PROBLEM TO WORK ON.
Of the lines below, copy those that hold the word "subsubsection".

★ ★ ★

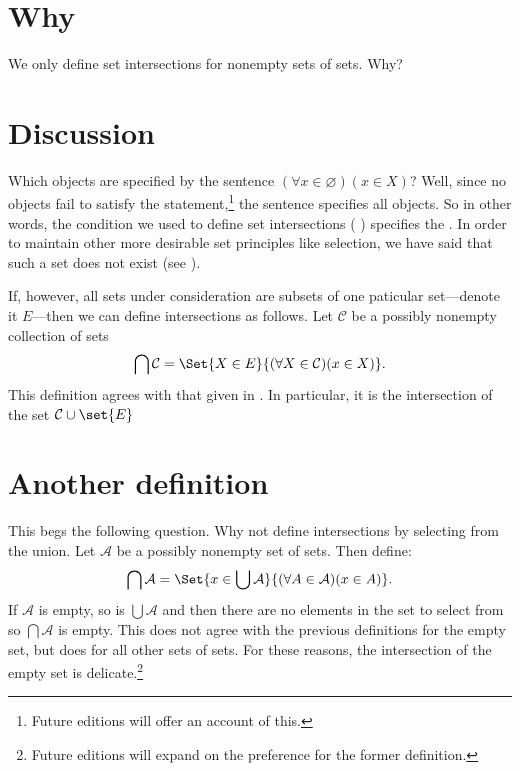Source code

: 

\section*{Why}

We only define set intersections for nonempty sets of sets.
Why?

\section*{Discussion}

Which objects are specified by the sentence $(\forall x \in \varnothing)(x \in X)$?
Well, since no objects fail to satisfy the statement,\footnote{Future editions will offer an account of this.}
the sentence specifies all objects.
So in other words, the condition we used to define set intersections ( ) specifies the .
In order to maintain other more desirable set principles like selection, we have said that such a set does not exist (see ).

If, however, all sets under consideration are subsets of one paticular set---denote it $E$---then we can define intersections as follows.
Let $\mathcal{C} $ be a possibly nonempty collection of sets
    \[
\bigcap \mathcal{C}  = \Set{X \in E}{(\forall X \in \mathcal{C} )(x \in X)}.
    \]
This definition agrees with that given in .
In particular, it is the intersection of the set $\mathcal{C} \cup \set{E}$

\section*{Another definition}

This begs the following question.
Why not define intersections by selecting from the union.
Let $\mathcal{A} $ be a possibly nonempty set of sets.
Then define:
    \[
\bigcap \mathcal{A}  = \Set{x \in \bigcup \mathcal{A} }{(\forall A \in \mathcal{A} )(x \in A)}.
    \]
If $\mathcal{A} $ is empty, so is $\bigcup \mathcal{A} $ and then there are no elements in the set to select from so $\bigcap \mathcal{A} $ is empty.
This does not agree with the previous definitions for the empty set, but does for all other sets of sets.
For these reasons, the intersection of the empty set is delicate.\footnote{Future editions will expand on the preference for the former definition.}


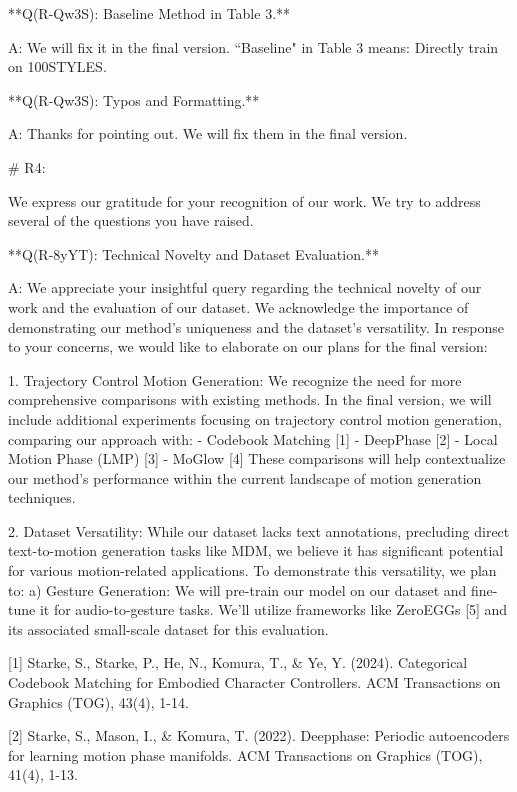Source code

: **Q(R-Qw3S): Baseline Method in Table 3.**

A: We will fix it in the final version. ``Baseline" in Table 3 means: Directly train on 100STYLES.


**Q(R-Qw3S): Typos and Formatting.**

A: Thanks for pointing out. We will fix them in the final version.



# R4:


We express our gratitude for your recognition of our work. We try to address several of the questions you have raised.



**Q(R-8yYT): Technical Novelty and Dataset Evaluation.**

A: We appreciate your insightful query regarding the technical novelty of our work and the evaluation of our dataset. We acknowledge the importance of demonstrating our method's uniqueness and the dataset's versatility. In response to your concerns, we would like to elaborate on our plans for the final version:

1. Trajectory Control Motion Generation:
We recognize the need for more comprehensive comparisons with existing methods. In the final version, we will include additional experiments focusing on trajectory control motion generation, comparing our approach with:
    - Codebook Matching [1]
    - DeepPhase [2]
    - Local Motion Phase (LMP) [3]
    - MoGlow [4]
These comparisons will help contextualize our method's performance within the current landscape of motion generation techniques.

2. Dataset Versatility:
While our dataset lacks text annotations, precluding direct text-to-motion generation tasks like MDM, we believe it has significant potential for various motion-related applications. To demonstrate this versatility, we plan to:
a) Gesture Generation:
We will pre-train our model on our dataset and fine-tune it for audio-to-gesture tasks. We'll utilize frameworks like ZeroEGGs [5] and its associated small-scale dataset for this evaluation.



[1] Starke, S., Starke, P., He, N., Komura, T., & Ye, Y. (2024). Categorical Codebook Matching for Embodied Character Controllers. ACM Transactions on Graphics (TOG), 43(4), 1-14.

[2] Starke, S., Mason, I., & Komura, T. (2022). Deepphase: Periodic autoencoders for learning motion phase manifolds. ACM Transactions on Graphics (TOG), 41(4), 1-13.

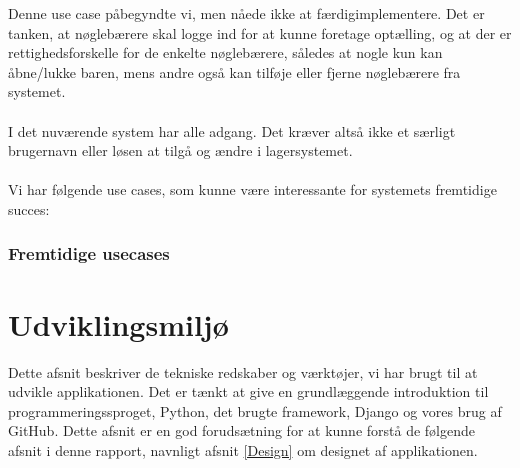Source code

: \documentclass[]{article}
\begin{document}
Denne use case påbegyndte vi, men nåede ikke at færdigimplementere. Det er tanken, at nøglebærere skal logge ind for at kunne foretage optælling, og at der er rettighedsforskelle for de enkelte nøglebærere, således at nogle kun kan åbne/lukke baren, mens andre også kan tilføje eller fjerne nøglebærere fra systemet. \\ \\
I det nuværende system har alle adgang. Det kræver altså ikke et særligt brugernavn eller løsen at tilgå og ændre i lagersystemet. \\ \\
Vi har følgende use cases, som kunne være interessante for systemets fremtidige succes:
\subsubsection*{Fremtidige usecases}
  \vspace*{0.5cm}

\pagebreak[3]

\section{Udviklingsmiljø} \label{Udviklingsmiljo}
Dette afsnit beskriver de tekniske redskaber og værktøjer, vi har brugt til at udvikle applikationen. Det er tænkt at give en grundlæggende introduktion til programmeringssproget, Python, det brugte framework, Django og vores brug af GitHub. Dette afsnit er en god forudsætning for at kunne forstå de følgende afsnit i denne rapport, navnligt afsnit \ref{Design} om designet af applikationen. 
\end{document}
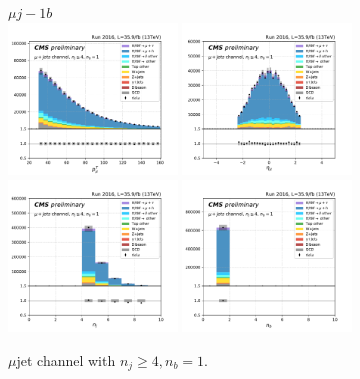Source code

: \begin{figure}[ht]
    \centering
    $\mu j- 1b$ \\
    \includegraphics[width=0.4\textwidth]{chapters/Analysis/sectionPlots/figures/kinematics_pickles/mu4j/1b/mu4j_1b_lepton1_pt.pdf}
    \includegraphics[width=0.4\textwidth]{chapters/Analysis/sectionPlots/figures/kinematics_pickles/mu4j/1b/mu4j_1b_lepton1_eta.pdf}
    \includegraphics[width=0.4\textwidth]{chapters/Analysis/sectionPlots/figures/kinematics_pickles/mu4j/1b/mu4j_1b_nJets.pdf}
    \includegraphics[width=0.4\textwidth]{chapters/Analysis/sectionPlots/figures/kinematics_pickles/mu4j/1b/mu4j_1b_nBJets.pdf}
    
    \caption{$\mu$jet channel with $n_j\geq4, n_b=1$.}
\end{figure}

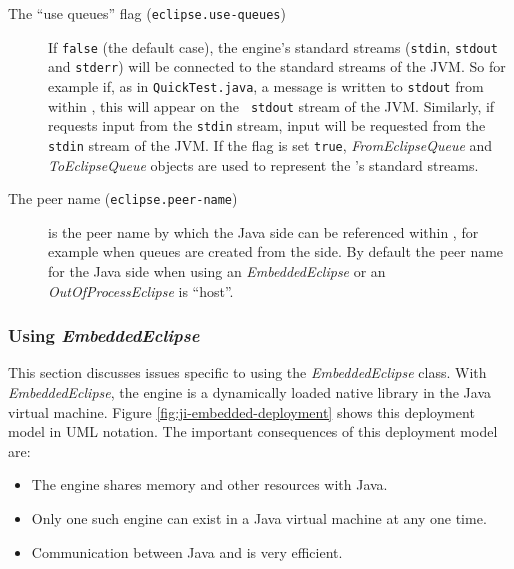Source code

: \begin{description}
\item [The ``use queues'' flag ({\tt eclipse.use-queues})]
\label{sec:ji-use-queues-flag} If {\tt false} (the default case), the
{\eclipse} engine's standard streams ({\tt stdin}, {\tt stdout} and
{\tt stderr}) will be connected to the standard streams of the JVM. So
for example if, as in {\tt QuickTest.java}, a message is written to
{\tt stdout} from within {\eclipse}, this will appear on the {\tt
stdout} stream of the JVM. Similarly, if {\eclipse} requests input
from the {\tt stdin} stream, input will be requested from the {\tt
stdin} stream of the JVM. If the flag is set {\tt true}, {\it
FromEclipseQueue} and {\it ToEclipseQueue} objects are used to
represent the {\eclipse}'s standard streams.

\item [The peer name ({\tt eclipse.peer-name})] is the peer name by
which the Java side can be referenced within {\eclipse}, for example when
queues are created from the {\eclipse} side. By default the peer name for
the Java side when using an {\it EmbeddedEclipse} or an {\it OutOfProcessEclipse} is ``host''.

\end{description}

\subsubsection{Using {\it EmbeddedEclipse}}

This section discusses issues specific to using the {\it
EmbeddedEclipse} class. With {\it EmbeddedEclipse}, the {\eclipse} engine
is a dynamically loaded native library in the Java virtual machine. Figure
\ref{fig:ji-embedded-deployment} shows this deployment model in UML
notation. The important consequences of this deployment model are:

\begin{itemize}
\item The {\eclipse} engine shares memory and other resources with Java. 
\item Only one such engine can exist in a Java virtual machine at any one time.
\item Communication between Java and {\eclipse} is very efficient.
\end{itemize}




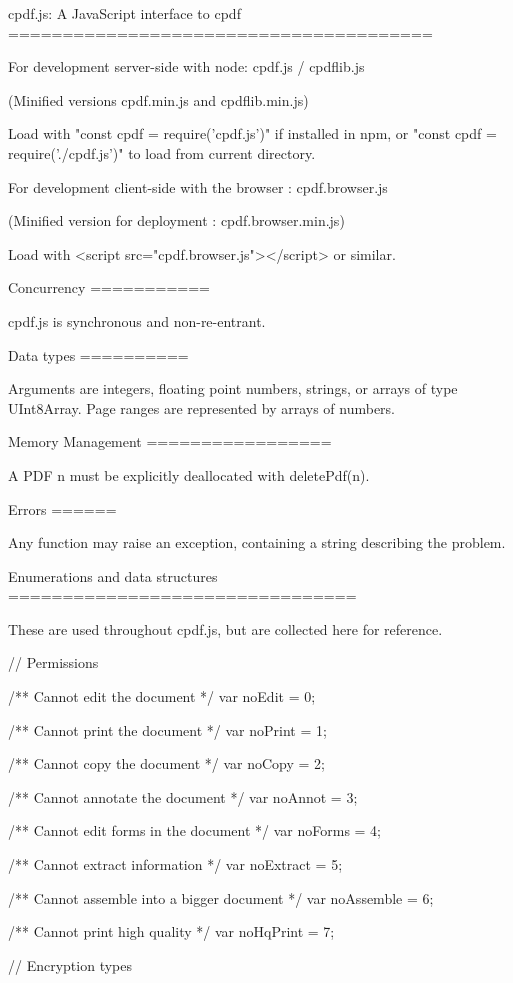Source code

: cpdf.js: A JavaScript interface to cpdf
=======================================

For development server-side with node: cpdf.js / cpdflib.js

(Minified versions cpdf.min.js and cpdflib.min.js)

Load with "const cpdf = require('cpdf.js')" if installed in npm, or "const cpdf
= require('./cpdf.js')" to load from current directory.

For development client-side with the browser : cpdf.browser.js

(Minified version for deployment : cpdf.browser.min.js)

Load with <script src="cpdf.browser.js"></script> or similar.


Concurrency
===========

cpdf.js is synchronous and non-re-entrant.


Data types
==========

Arguments are integers, floating point numbers, strings, or arrays of type
UInt8Array. Page ranges are represented by arrays of numbers.


Memory Management
=================

A PDF n must be explicitly deallocated with deletePdf(n).


Errors
======

Any function may raise an exception, containing a string describing the problem. 


Enumerations and data structures
================================

These are used throughout cpdf.js, but are collected here for reference.


// Permissions

/** Cannot edit the document */
var noEdit = 0;

/** Cannot print the document */
var noPrint = 1;

/** Cannot copy the document */
var noCopy = 2;

/** Cannot annotate the document */
var noAnnot = 3;

/** Cannot edit forms in the document */
var noForms = 4;

/** Cannot extract information */
var noExtract = 5;

/** Cannot assemble into a bigger document */
var noAssemble = 6;

/** Cannot print high quality */
var noHqPrint = 7;


// Encryption types

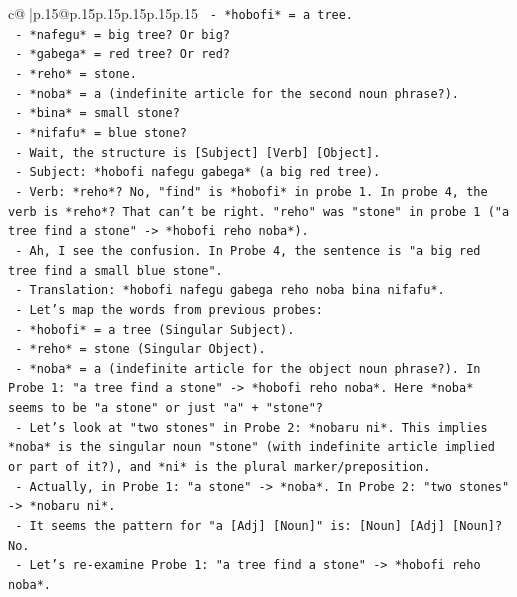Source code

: \documentclass{article}
\begin{document}
{\begin{supertabular}{c@{$\;$}|p{.15\linewidth}@{}p{.15\linewidth}p{.15\linewidth}p{.15\linewidth}p{.15\linewidth}p{.15\linewidth}}
{{{\texttt{      {-} *hobofi* = a tree.} \\
\texttt{      {-} *nafegu* = big tree? Or big?} \\
\texttt{      {-} *gabega* = red tree? Or red?} \\
\texttt{      {-} *reho* = stone.} \\
\texttt{      {-} *noba* = a (indefinite article for the second noun phrase?).} \\
\texttt{      {-} *bina* = small stone?} \\
\texttt{      {-} *nifafu* = blue stone?} \\
\texttt{    {-} Wait, the structure is {[}Subject{]} {[}Verb{]} {[}Object{]}.} \\
\texttt{    {-} Subject: *hobofi nafegu gabega* (a big red tree).} \\
\texttt{    {-} Verb: *reho*? No, "find" is *hobofi* in probe 1. In probe 4, the verb is *reho*? That can't be right. "reho" was "stone" in probe 1 ("a tree find a stone" {-}> *hobofi reho noba*).} \\
\texttt{    {-} Ah, I see the confusion. In Probe 4, the sentence is "a big red tree find a small blue stone".} \\
\texttt{    {-} Translation: *hobofi nafegu gabega reho noba bina nifafu*.} \\
\texttt{    {-} Let's map the words from previous probes:} \\
\texttt{      {-} *hobofi* = a tree (Singular Subject).} \\
\texttt{      {-} *reho* = stone (Singular Object).} \\
\texttt{      {-} *noba* = a (indefinite article for the object noun phrase?). In Probe 1: "a tree find a stone" {-}> *hobofi reho noba*. Here *noba* seems to be "a stone" or just "a" + "stone"?} \\
\texttt{      {-} Let's look at "two stones" in Probe 2: *nobaru ni*. This implies *noba* is the singular noun "stone" (with indefinite article implied or part of it?), and *ni* is the plural marker/preposition.} \\
\texttt{      {-} Actually, in Probe 1: "a stone" {-}> *noba*. In Probe 2: "two stones" {-}> *nobaru ni*.} \\
\texttt{      {-} It seems the pattern for "a {[}Adj{]} {[}Noun{]}" is: {[}Noun{]} {[}Adj{]} {[}Noun{]}? No.} \\
\texttt{      {-} Let's re{-}examine Probe 1: "a tree find a stone" {-}> *hobofi reho noba*.} \\
}}}
\end{supertabular}}
\end{document}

★ ★ ★

RESULT OF THE EXERCISE.
\subsubsection*{Fremtidige usecases}
\subsubsection{Using {\it EmbeddedEclipse}}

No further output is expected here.